DNA was extracted from cytology samples fixed in SurePath fixative and corresponding tissues manually microdissected from unstained 10 μm-thick FFPE tissue sections. DNA was extracted using the Qiagen DNeasy kit. The Accel-Amplicon Comprehensive TP53 Panel (Swift Biosciences), which covers the full-length coding region of the TP53 gene, was used for library preparation, following the manufacturers’ instructions, with 10 ng of qPCR-quantified DNA as input. Paired-end sequencing (150 bp) of pooled libraries (4nM) was performed using the MiSeq (Illumina) using v2 chemistry, targeting an average coverage of 5000X for a lower limit of detection of 1%. Bioinformatics analysis was performed using an automated pipeline developed specifically for this assay (Genialis, Inc).

RESULTS

Specimen Characteristics

Fimbrial brushings were collected from fresh salpingectomy specimens from 15 patients, 7 of which had either a known history of HGSC or a clinically-suspected malignant ovarian neoplasm at the time of surgery (Table 1). All 20 brush samples were taken from tubal fimbriae grossly uninvolved by tumor. The 7 cases of suspected ovarian malignancy were confirmed by histology to be HGSC (n = 5) and metastatic mucinous carcinoma (n = 2).

Table 1:

Summary of cytologic and histologic findings

Case ID	MAIN DIAGNOSIS	FALLOPIAN TUBE FINDINGS
		Laterality	Brush Cytology	Tissue Diagnosis
1	Endometrial hyperplasia	Left	Benign	Neg
2	Endometrial carcinoma	Left	Benign	Neg
		Right	Benign	Neg
3	Ovarian serous cystadenofibromas	Right	Benign, mild atypia	Neg
4	Ovarian serous cystadenomas	#1	Benign	Neg
		#2	Benign	Neg
5	Endometrial carcinoma (serous)	Left	Atypical cells present	Neg (reactive)
		Right	Atypical cells present	Neg (reactive)
6	Ovarian APST (left)	Left	Benign	Neg
7	Ovarian fibroma (left)	Left	Benign	Neg
8	Ovarian fibroma (right)	Right	Benign	Neg
9	Metastatic mucinous carcinoma		Benign, reactive atypia	Neg (reactive)
10	Metastatic mucinous carcinoma		Benign, reactive atypia	Neg (reactive)
11	Ovarian HGSC, bilateral*	Right	Malignant cells	HGSC (serosal)
12	Ovarian HGSC (post-chemo)	Left	Malignant cells	HGSC (mucosal)
		Right	Neg	Neg
13	Ovarian HGSC, bilateral	Left	Malignant cells	STIC/HGSC
		Right	Malignant cells	HGSC (serosal)
14	Ovarian HGSC –postchemo	Left	Neg	Neg
15	Ovarian HGSC	Left	Malignant cells	STIC

^*Brush sampling performed only on right fallopian tube, as left tube was grossly involved by tumor.

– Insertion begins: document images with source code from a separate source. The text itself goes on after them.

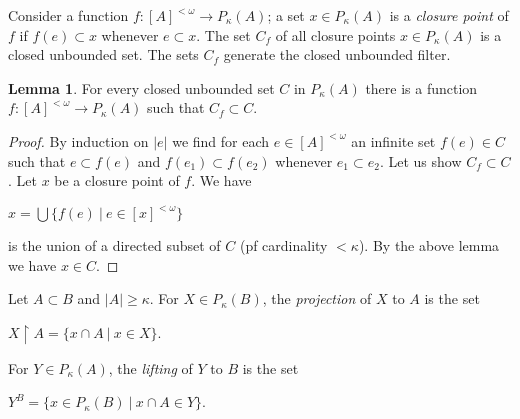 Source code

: \documentclass[8pt]{article}
\theoremstyle{definition}
\theoremstyle{definition}
\theoremstyle{definition}
\theoremstyle{definition}
\theoremstyle{definition}
\theoremstyle{definition}
\theoremstyle{definition}
\theoremstyle{definition}
\newtheorem{lemma}{Lemma}[section]
\theoremstyle{definition}
\theoremstyle{definition}
\theoremstyle{definition}
\theoremstyle{definition}
\theoremstyle{definition}
\theoremstyle{definition}
\theoremstyle{question}
\begin{document}
Consider a function $f : [A]^{< \omega} \to P_{\kappa}(A)$; a set $x \in P_{\kappa}(A)$ is a 
\emph{closure point} of $f$ if $f(e) \subset x$ whenever $e \subset x$. The set $C_f$ of all closure points
$x \in P_{\kappa}(A)$ is a closed unbounded set. The sets $C_f$ generate the closed unbounded filter.

\begin{lemma}
  For every closed unbounded set $C$ in $P_{\kappa}(A)$ there
  is a function $f : [A]^{< \omega} \to P_{\kappa}(A)$ such that $C_f \subset C$.
\end{lemma}

\begin{proof}
  By induction on $|e|$ we find for each $e \in [A]^{< \omega}$ an infinite set 
  $f(e) \in C$ such that $e \subset f(e)$ and $f(e_1) \subset f(e_2)$ whenever $e_1 \subset e_2$.
  Let us show $C_f \subset C$. Let $x$ be a closure point of $f$. We have
  \begin{center}
    $x = \bigcup \{ f(e) \: | \: e \in [x]^{< \omega }\}$
  \end{center}
  is the union of a directed subset of $C$ (pf cardinality $< \kappa$).
  By the above lemma we have $x \in C$.
\end{proof}

Let $A \subset B$ and $|A| \geq \kappa$. For $X \in P_{\kappa}(B)$, the 
\emph{projection} of $X$ to $A$ is the set
\begin{center}
  $X \upharpoonright A = \{ x \cap A \: | \: x \in X\}$.
\end{center}
For $Y \in P_{\kappa}(A)$, the \emph{lifting} of $Y$ to $B$ is the set
\begin{center}
  $Y^B = \{ x \in P_{\kappa}(B) \: | \: x \cap A \in Y \}$.
\end{center}



\end{document}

Cytologic preparations of the specimens showed variable cellularity. Highly cellular samples were typically associated with a granular background with abundant naked nuclei, likely a result of cell lysis from over-vigorous brushing. For all cases, review of H&E-stained fallopian tube tissue sections confirmed the presence of intact epithelium, indicating that the brushing method did not interfere with routine histologic diagnosis.

Cytomorphologic Features

Specimens were comprised of a mixture of cells morphologically compatible with ciliated and non-ciliated (secretory) tubal epithelial cells, mesothelial cells and lymphocytes in variable proportions. Cells were distributed in small clusters, large groups and single cells. Normal tubal epithelial cells were typically cuboidal to tall columnar, with round or oval nuclei showing finely dispersed chromatin, and round small nucleoli (Figure 2A–C). It was not uncommon to find clusters of cells with enlarged nuclei and small, but prominent, cherry-red nucleoli - features interpreted as reactive atypia - in specimens from patients without ovarian malignancy (Figure 3A,B).

Figure 2:

Tubal brushings from benign fallopian tubes. A. Tissue fragment containing crowded cells with round-to-oval shaped nuclei, regular nuclear contours, and bland chromatin. While cilia are not detected, the fragment appears to contain a terminal bar (left side of field). B. Fragment of ciliated cells with minimal cytoplasm and a mild amount of nuclear border irregularities and anisonucleosis. The chromatin is bland and contains a few small chromocenters. C. A loosely-cohesive fragment of ciliated cells with similar nuclear characteristics as seen in A and B. Several cells have a columnar shape. (A-C. 60X).

Figure 3:

Tubal epithelial cells with reactive atypia. A. Fimbrial brushing specimen showing a group of cells with crowded, monotonous, round nuclei with small prominent nucleoli. Note scattered “stretched-out” nuclei, likely derived from “intercalated cells” (60X). B. Histologic section of the same case of an area showing similar cytologic features (60X).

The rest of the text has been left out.